}

Saturday, October 13, 2018

Meme-ingful information

The meme at left popped up on social media in the past few days, but without any links or other information on sources, it’s hard to evaluate for truthfulness and accuracy. However, I did the research the original meme-maker did not, and it turns out that the core point of the meme is true and accurate, and it also turns out that the lack of sourcing is not the fault of the person who originally shared the information. This underscores how dodgy political memes often are.

The meme originated as a reply to a Tweet back in September, part of a discussion about voter suppression efforts in the US state of Georgia. The graphic in the meme made it look like it was singling out the USA, which it wasn't. The original graphic was from Statista, whose charts I’ve shared several times. It was their “Chart of the Day” back on February 2. I’ve included the full chart below.
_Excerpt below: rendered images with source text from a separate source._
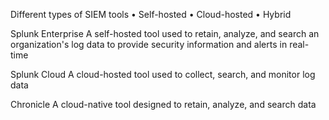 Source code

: Different types of SIEM tools
• Self-hosted
• Cloud-hosted
• Hybrid

Splunk Enterprise
A self-hosted tool used to retain, analyze, and search an organization's log data to provide security information and alerts in real-time

Splunk Cloud
A cloud-hosted tool used to collect, search, and monitor log data

Chronicle
A cloud-native tool designed to retain, analyze, and search data
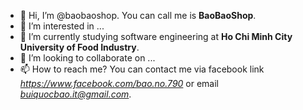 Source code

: - 👋 Hi, I’m @baobaoshop. You can call me is **BaoBaoShop**.
- 👀 I’m interested in ...
- 🌱 I’m currently studying software engineering at **Ho Chi Minh City University of Food Industry**.
- 💞️ I’m looking to collaborate on ...
- 📫 How to reach me? You can contact me via facebook link *https://www.facebook.com/bao.no.790* or email *buiquocbao.it@gmail.com*.
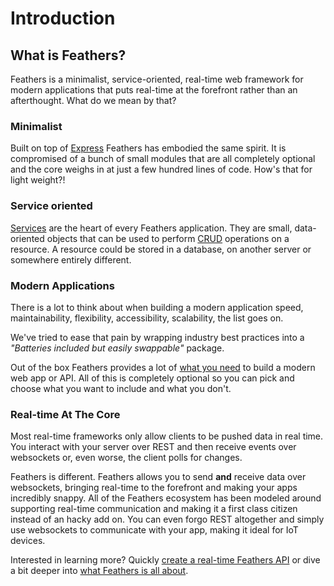 # Introduction

## What is Feathers?

Feathers is a minimalist, service-oriented, real-time web framework for modern applications that puts real-time at the forefront rather than an afterthought. What do we mean by that?

### Minimalist

Built on top of [Express](http://expressjs.com/) Feathers has embodied the same spirit. It is compromised of a bunch of small modules that are all completely optional and the core weighs in at just a few hundred lines of code. How's that for light weight?!

### Service oriented

[Services](../services) are the heart of every Feathers application. They are small, data-oriented objects that can be used to perform [CRUD](https://en.wikipedia.org/wiki/Create,_read,_update_and_delete) operations on a resource. A resource could be stored in a database, on another server or somewhere entirely different.

### Modern Applications

There is a lot to think about when building a modern application speed, maintainability, flexibility, accessibility, scalability, the list goes on.

We've tried to ease that pain by wrapping industry best practices into a _"Batteries included but easily swappable"_ package.

Out of the box Feathers provides a lot of [what you need](../why/) to build a modern web app or API. All of this is completely optional so you can pick and choose what you want to include and what you don't.

### Real-time At The Core

Most real-time frameworks only allow clients to be pushed data in real time. You interact with your server over REST and then receive events over websockets or, even worse, the client polls for changes.

Feathers is different. Feathers allows you to send **and** receive data over websockets, bringing real-time to the forefront and making your apps incredibly snappy. All of the Feathers ecosystem has been modeled around supporting real-time communication and making it a first class citizen instead of an hacky add on. You can even forgo REST altogether and simply use websockets to communicate with your app, making it ideal for IoT devices.

Interested in learning more? Quickly [create a real-time Feathers API](./quick-start.md) or dive a bit deeper into [what Feathers is all about](../why/).
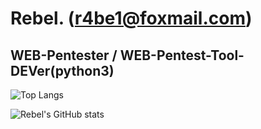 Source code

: # Rebel. (r4be1@foxmail.com)
## WEB-Pentester  /  WEB-Pentest-Tool-DEVer(python3)

![Top Langs](https://github-readme-stats.vercel.app/api/top-langs/?username=R4be1&layout=compact&theme=dark)

![Rebel's GitHub stats](https://github-readme-stats.vercel.app/api?username=R4be1&show_icons=true&theme=dark) 
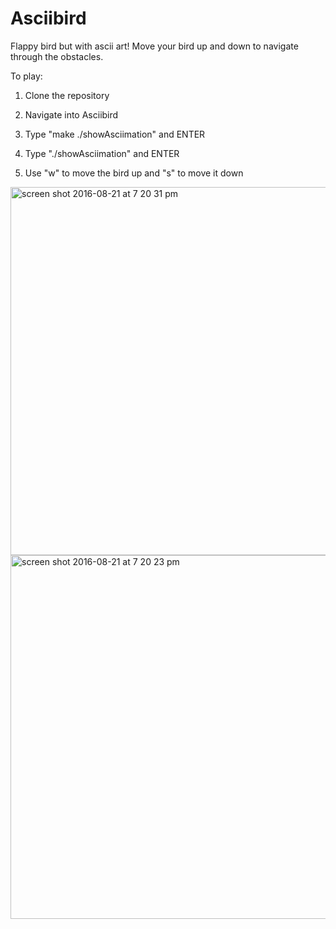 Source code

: # Asciibird
Flappy bird but with ascii art! Move your bird up and down to navigate through the obstacles.

To play: 

1. Clone the repository

2. Navigate into Asciibird

3. Type "make ./showAsciimation" and ENTER

4. Type "./showAsciimation" and ENTER

5. Use "w" to move the bird up and "s" to move it down

<img width="589" alt="screen shot 2016-08-21 at 7 20 31 pm" src="https://cloud.githubusercontent.com/assets/19418255/17842120/7a84ccb0-67d4-11e6-9026-d9e5bdb1e081.png">

<img width="582" alt="screen shot 2016-08-21 at 7 20 23 pm" src="https://cloud.githubusercontent.com/assets/19418255/17842122/7ccd5190-67d4-11e6-8e37-e52b39bd5fbb.png">

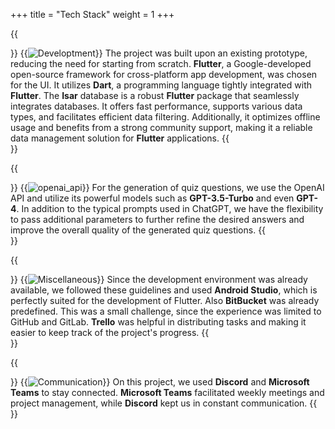 +++
title = "Tech Stack"
weight = 1
+++

{{<section title="💻 Development">}}
{{<image src="techstack_dev.png" alt="Developtment" >}}
The project was built upon an existing prototype, reducing the need for starting from scratch. **Flutter**, a Google-developed open-source framework for cross-platform app development, was chosen for the UI. It utilizes **Dart**, a programming language tightly integrated with **Flutter**. The **Isar** database is a robust **Flutter** package that seamlessly integrates databases. It offers fast performance, supports various data types, and facilitates efficient data filtering. Additionally, it optimizes offline usage and benefits from a strong community support, making it a reliable data management solution for **Flutter** applications.
{{</section>}}

{{<section title="🧠 AI & API">}}
{{<image src="techstack_api.png" alt="openai_api" >}}
For the generation of quiz questions, we use the OpenAI API and utilize its powerful models such as **GPT-3.5-Turbo** and even **GPT-4**. In addition to the typical prompts used in ChatGPT, we have the flexibility to pass additional parameters to further refine the desired answers and improve the overall quality of the generated quiz questions.
{{</section>}}

{{<section title="✨ Miscellaneous">}}
{{<image src="techstack_misc.png" alt="Miscellaneous" >}}
Since the development environment was already available, we followed these guidelines and used **Android Studio**, which is perfectly suited for the development of Flutter. Also **BitBucket** was already predefined. This was a small challenge, since the experience was limited to GitHub and GitLab. **Trello** was helpful in distributing tasks and making it easier to keep track of the project's progress.
{{</section>}}


{{<section title="🗣️ Communication">}}
{{<image src="techstack_communication.png" alt="Communication" >}}
On this project, we used **Discord** and **Microsoft Teams** to stay connected. **Microsoft Teams** facilitated weekly meetings and project management, while **Discord** kept us in constant communication.
{{</section>}}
The information in the actual graphic (shared on Twitter) is drawn from the “2017 Democracy Index”, published by The Economist Intelligence Unit (EIU), which was released in January of this year [download the PDF]. The Index ranks countries on a democracy scale of 0 to 10 based on five criteria. Business Insider explained the criteria:
The study has five criteria: Whether elections are free and fair (“electoral process and pluralism”), governments have checks and balances (“functioning of government”), and whether citizens are included in politics (“political participation”), support their government (“political culture”), and enjoy freedom of expression (“civil liberties”).
The biggest and most important thing about actual Index isn’t that the USA has fallen out of the top 20 rankings of democracies, but this: A country must have a rating of at least 8 to be classified as a “full democracy”, so the USA slipping below 8, as it actually did in 2016, means it has been downgraded to a “flawed democracy”; its ranking has been declining for years. In short, a low ranking among democracies is bad, but a downgrade to “flawed democracy” is much worse.
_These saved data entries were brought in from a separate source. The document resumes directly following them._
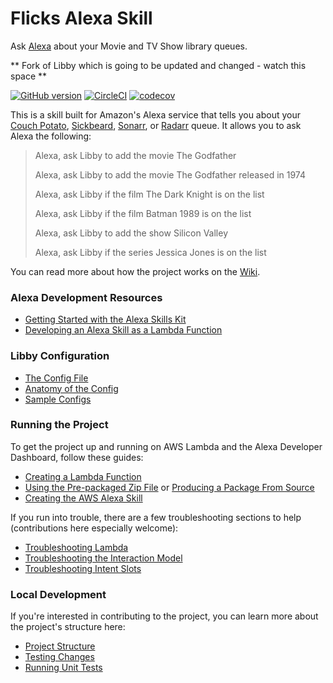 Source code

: # Flicks Alexa Skill

Ask [Alexa](http://alexa.design) about your Movie and TV Show library queues.

** Fork of Libby which is going to be updated and changed - watch this space **

[![GitHub version](https://badge.fury.io/gh/josephschmitt%2Falexa-libby.svg)](https://badge.fury.io/gh/josephschmitt%2Falexa-libby)
[![CircleCI](https://circleci.com/gh/josephschmitt/alexa-libby.svg?style=shield)](https://circleci.com/gh/josephschmitt/alexa-libby)
[![codecov](https://codecov.io/gh/josephschmitt/alexa-libby/branch/master/graph/badge.svg)](https://codecov.io/gh/josephschmitt/alexa-libby)

This is a skill built for Amazon's Alexa service that tells you about your
[Couch Potato](https://couchpota.to), [Sickbeard](http://sickbeard.com),
[Sonarr](https://sonarr.tv), or [Radarr](http://radarr.video) queue. It allows you to ask Alexa the
following:

> Alexa, ask Libby to add the movie The Godfather
>
> Alexa, ask Libby to add the movie The Godfather released in 1974
>
> Alexa, ask Libby if the film The Dark Knight is on the list
>
> Alexa, ask Libby if the film Batman 1989 is on the list
>
> Alexa, ask Libby to add the show Silicon Valley
>
> Alexa, ask Libby if the series Jessica Jones is on the list

You can read more about how the project works on the
[Wiki](https://github.com/josephschmitt/alexa-libby/wiki/).

### Alexa Development Resources
- [Getting Started with the Alexa Skills Kit](https://developer.amazon.com/public/solutions/alexa/alexa-skills-kit/getting-started-guide)
- [Developing an Alexa Skill as a Lambda Function](https://developer.amazon.com/public/solutions/alexa/alexa-skills-kit/docs/developing-an-alexa-skill-as-a-lambda-function)

### Libby Configuration
- [The Config File](https://github.com/josephschmitt/alexa-libby/wiki//The-Config-File)
- [Anatomy of the Config](https://github.com/josephschmitt/alexa-libby/wiki//Anatomy-of-the-Config)
- [Sample Configs](https://github.com/josephschmitt/alexa-libby/wiki//Sample-Configs)

### Running the Project

To get the project up and running on AWS Lambda and the Alexa Developer Dashboard, follow these
guides:

- [Creating a Lambda Function](https://github.com/josephschmitt/alexa-libby/wiki//Creating-a-Lambda-Function)
- [Using the Pre-packaged Zip File](https://github.com/josephschmitt/alexa-libby/wiki//Using-the-Pre-packaged-Zip-File)
or [Producing a Package From Source](https://github.com/josephschmitt/alexa-libby/wiki//Producing-a-Package-From-Source)
- [Creating the AWS Alexa Skill](https://github.com/josephschmitt/alexa-libby/wiki//Creating-the-AWS-Alexa-Skill)

If you run into trouble, there are a few troubleshooting sections to help (contributions here
especially welcome):
- [Troubleshooting Lambda](https://github.com/josephschmitt/alexa-libby/wiki//Troubleshooting-Lambda)
- [Troubleshooting the Interaction Model](https://github.com/josephschmitt/alexa-libby/wiki//Troubleshooting-the-Interaction-Model)
- [Troubleshooting Intent Slots](https://github.com/josephschmitt/alexa-libby/wiki//Troubleshooting-Intent-Slots)

### Local Development

If you're interested in contributing to the project, you can learn more about the project's
structure here:
- [Project Structure](https://github.com/josephschmitt/alexa-libby/wiki//Project-Structure)
- [Testing Changes](https://github.com/josephschmitt/alexa-libby/wiki//Testing-Changes)
- [Running Unit Tests](https://github.com/josephschmitt/alexa-libby/wiki//Running-Unit-Tests)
The reason the meme’s so popular on social media all the sudden is undoubtedly because of the upcoming the US elections, but it has very little usefulness for that purpose.
The actual Tweet.

First, the meme has no sources, apart from hints in the subhead that one could Google (the original Tweet shared the complete graphic which does include some very basic sourcing information, and he separately Tweeted a link to the Business Insider piece). This is a constant problem with political memes, and especially ones “borrowed” from other people on social media. Sure, someone can always do as I did and spend some time hunting around, but we shouldn’t have to do that—ever. Sources matter because facts matter: Without sources we have no way of knowing if a meme is factual or mere propaganda.

The second problem is more about what might be called utility: The people already opposed to the current regime in the White House will take this on board as more evidence of how bad the current regime is, however, its supporters will simply not believe it’s true. This is always a problem, obviously, when the current occupant of the White House constantly dismisses truth and facts as “fake news” and attacks journalists as “the enemy of the people”. But not everyone supporting the regime is all in without questions, and those people can sometimes be open to new information.

To accept that the information in the chart even might be true, it’s vital that they’re able to check it out for themselves. However, if they did and found out that the USA was downgraded to a “flawed democracy”, it’s questionable how many marginal supporters of the regime would be willing to accept that. Part of this is the ideology of American exceptionalism that the rightwing in particular is wedded to, and it leads them to deny and dismiss anything critical of the USA or its democracy—basically, it’s a kind of denial that anything could be wrong with the USA.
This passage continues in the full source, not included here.